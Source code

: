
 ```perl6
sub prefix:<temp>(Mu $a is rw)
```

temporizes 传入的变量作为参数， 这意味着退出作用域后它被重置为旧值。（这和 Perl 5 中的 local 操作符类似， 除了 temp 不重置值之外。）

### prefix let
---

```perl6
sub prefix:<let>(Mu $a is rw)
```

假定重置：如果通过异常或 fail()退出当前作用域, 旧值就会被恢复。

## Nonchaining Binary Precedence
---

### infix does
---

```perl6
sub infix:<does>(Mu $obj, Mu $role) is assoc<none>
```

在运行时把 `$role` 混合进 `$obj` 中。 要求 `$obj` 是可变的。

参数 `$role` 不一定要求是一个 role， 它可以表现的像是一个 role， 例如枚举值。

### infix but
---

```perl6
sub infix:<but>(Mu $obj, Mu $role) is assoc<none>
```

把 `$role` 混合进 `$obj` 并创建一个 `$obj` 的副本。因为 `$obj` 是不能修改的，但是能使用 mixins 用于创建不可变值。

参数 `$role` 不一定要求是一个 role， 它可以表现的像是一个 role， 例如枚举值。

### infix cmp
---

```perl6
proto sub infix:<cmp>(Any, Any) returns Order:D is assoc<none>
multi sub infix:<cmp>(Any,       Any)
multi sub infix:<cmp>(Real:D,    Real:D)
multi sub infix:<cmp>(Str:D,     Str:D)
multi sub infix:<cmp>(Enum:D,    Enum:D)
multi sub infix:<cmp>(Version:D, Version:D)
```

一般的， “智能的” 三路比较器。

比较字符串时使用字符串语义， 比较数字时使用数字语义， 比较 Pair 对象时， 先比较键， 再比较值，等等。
****************
* EXERCISE DETAILS
Transcribe exactly, please, the lines from the one with "### prefix let" to the last line of the entries above, ends included.

* ANSWER SPACE
### prefix let
---

```perl6
sub prefix:<let>(Mu $a is rw)
```

假定重置：如果通过异常或 fail()退出当前作用域, 旧值就会被恢复。

## Nonchaining Binary Precedence
---

### infix does
---

```perl6
sub infix:<does>(Mu $obj, Mu $role) is assoc<none>
```

在运行时把 `$role` 混合进 `$obj` 中。 要求 `$obj` 是可变的。

参数 `$role` 不一定要求是一个 role， 它可以表现的像是一个 role， 例如枚举值。

### infix but
---

```perl6
sub infix:<but>(Mu $obj, Mu $role) is assoc<none>
```

把 `$role` 混合进 `$obj` 并创建一个 `$obj` 的副本。因为 `$obj` 是不能修改的，但是能使用 mixins 用于创建不可变值。

参数 `$role` 不一定要求是一个 role， 它可以表现的像是一个 role， 例如枚举值。

### infix cmp
---

```perl6
proto sub infix:<cmp>(Any, Any) returns Order:D is assoc<none>
multi sub infix:<cmp>(Any,       Any)
multi sub infix:<cmp>(Real:D,    Real:D)
multi sub infix:<cmp>(Str:D,     Str:D)
multi sub infix:<cmp>(Enum:D,    Enum:D)
multi sub infix:<cmp>(Version:D, Version:D)
```

一般的， “智能的” 三路比较器。

比较字符串时使用字符串语义， 比较数字时使用数字语义， 比较 Pair 对象时， 先比较键， 再比较值，等等。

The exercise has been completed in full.